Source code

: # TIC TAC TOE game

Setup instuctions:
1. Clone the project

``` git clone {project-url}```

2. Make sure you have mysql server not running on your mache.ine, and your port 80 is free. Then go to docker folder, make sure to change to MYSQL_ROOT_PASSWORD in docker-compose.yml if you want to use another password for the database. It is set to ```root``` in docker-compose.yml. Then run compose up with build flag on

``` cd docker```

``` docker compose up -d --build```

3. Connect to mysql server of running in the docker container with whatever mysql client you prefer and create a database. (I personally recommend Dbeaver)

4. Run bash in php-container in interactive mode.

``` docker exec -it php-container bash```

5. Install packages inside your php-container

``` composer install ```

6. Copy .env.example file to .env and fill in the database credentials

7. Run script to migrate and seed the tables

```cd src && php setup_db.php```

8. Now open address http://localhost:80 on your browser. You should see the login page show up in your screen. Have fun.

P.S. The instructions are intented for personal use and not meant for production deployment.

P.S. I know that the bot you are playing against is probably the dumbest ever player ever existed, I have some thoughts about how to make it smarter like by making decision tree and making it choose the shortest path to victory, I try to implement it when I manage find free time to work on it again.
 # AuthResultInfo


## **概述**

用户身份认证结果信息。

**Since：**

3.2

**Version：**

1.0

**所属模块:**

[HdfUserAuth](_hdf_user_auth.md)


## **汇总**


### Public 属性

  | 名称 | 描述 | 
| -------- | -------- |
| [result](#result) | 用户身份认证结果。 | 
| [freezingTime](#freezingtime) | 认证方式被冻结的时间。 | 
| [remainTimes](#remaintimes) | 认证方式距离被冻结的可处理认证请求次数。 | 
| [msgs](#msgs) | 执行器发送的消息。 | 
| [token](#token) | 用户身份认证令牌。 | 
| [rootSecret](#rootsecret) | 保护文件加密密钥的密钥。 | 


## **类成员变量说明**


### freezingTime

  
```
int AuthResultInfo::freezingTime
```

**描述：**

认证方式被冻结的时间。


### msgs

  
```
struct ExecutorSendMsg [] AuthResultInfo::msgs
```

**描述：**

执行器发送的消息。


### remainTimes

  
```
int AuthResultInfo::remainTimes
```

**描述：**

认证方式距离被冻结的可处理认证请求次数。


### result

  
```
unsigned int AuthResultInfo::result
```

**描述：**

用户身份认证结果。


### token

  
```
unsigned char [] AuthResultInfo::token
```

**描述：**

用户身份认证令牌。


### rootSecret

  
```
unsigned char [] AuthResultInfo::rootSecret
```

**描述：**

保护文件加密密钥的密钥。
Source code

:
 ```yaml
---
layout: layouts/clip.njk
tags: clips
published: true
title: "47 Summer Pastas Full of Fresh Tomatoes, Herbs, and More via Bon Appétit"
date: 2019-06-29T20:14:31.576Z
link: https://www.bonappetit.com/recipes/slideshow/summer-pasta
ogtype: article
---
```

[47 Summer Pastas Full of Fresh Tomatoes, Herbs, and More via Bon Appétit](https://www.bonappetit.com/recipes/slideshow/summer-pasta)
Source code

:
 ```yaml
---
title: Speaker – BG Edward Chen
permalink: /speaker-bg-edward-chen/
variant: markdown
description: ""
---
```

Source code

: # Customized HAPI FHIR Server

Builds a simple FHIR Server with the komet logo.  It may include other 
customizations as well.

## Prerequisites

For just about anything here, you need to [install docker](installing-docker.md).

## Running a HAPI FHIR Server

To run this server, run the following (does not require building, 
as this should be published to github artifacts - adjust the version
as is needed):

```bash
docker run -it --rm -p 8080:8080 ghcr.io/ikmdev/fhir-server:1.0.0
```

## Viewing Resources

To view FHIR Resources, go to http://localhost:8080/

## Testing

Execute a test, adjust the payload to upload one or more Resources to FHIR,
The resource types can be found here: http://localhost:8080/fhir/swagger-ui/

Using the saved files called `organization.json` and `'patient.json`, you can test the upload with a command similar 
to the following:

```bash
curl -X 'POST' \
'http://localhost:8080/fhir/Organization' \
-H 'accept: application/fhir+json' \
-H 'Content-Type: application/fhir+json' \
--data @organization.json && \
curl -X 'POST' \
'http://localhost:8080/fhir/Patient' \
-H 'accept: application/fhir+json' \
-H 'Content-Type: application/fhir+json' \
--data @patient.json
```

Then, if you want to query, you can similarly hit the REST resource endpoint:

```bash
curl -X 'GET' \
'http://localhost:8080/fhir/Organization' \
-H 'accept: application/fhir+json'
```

============

• _What you will do_:
Beginning at the first line above, repeat exactly until the line containing "[remainTimes](#remaintimes) | 认证方式距离被冻结的可处理认证请求次数。 |", which is included.

• _Task answer_:
Source code

: # TIC TAC TOE game

Setup instuctions:
1. Clone the project

``` git clone {project-url}```

2. Make sure you have mysql server not running on your mache.ine, and your port 80 is free. Then go to docker folder, make sure to change to MYSQL_ROOT_PASSWORD in docker-compose.yml if you want to use another password for the database. It is set to ```root``` in docker-compose.yml. Then run compose up with build flag on

``` cd docker```

``` docker compose up -d --build```

3. Connect to mysql server of running in the docker container with whatever mysql client you prefer and create a database. (I personally recommend Dbeaver)

4. Run bash in php-container in interactive mode.

``` docker exec -it php-container bash```

5. Install packages inside your php-container

``` composer install ```

6. Copy .env.example file to .env and fill in the database credentials

7. Run script to migrate and seed the tables

```cd src && php setup_db.php```

8. Now open address http://localhost:80 on your browser. You should see the login page show up in your screen. Have fun.

P.S. The instructions are intented for personal use and not meant for production deployment.

P.S. I know that the bot you are playing against is probably the dumbest ever player ever existed, I have some thoughts about how to make it smarter like by making decision tree and making it choose the shortest path to victory, I try to implement it when I manage find free time to work on it again.
 # AuthResultInfo


## **概述**

用户身份认证结果信息。

**Since：**

3.2

**Version：**

1.0

**所属模块:**

[HdfUserAuth](_hdf_user_auth.md)


## **汇总**


### Public 属性

  | 名称 | 描述 | 
| -------- | -------- |
| [result](#result) | 用户身份认证结果。 | 
| [freezingTime](#freezingtime) | 认证方式被冻结的时间。 | 
| [remainTimes](#remaintimes) | 认证方式距离被冻结的可处理认证请求次数。 | 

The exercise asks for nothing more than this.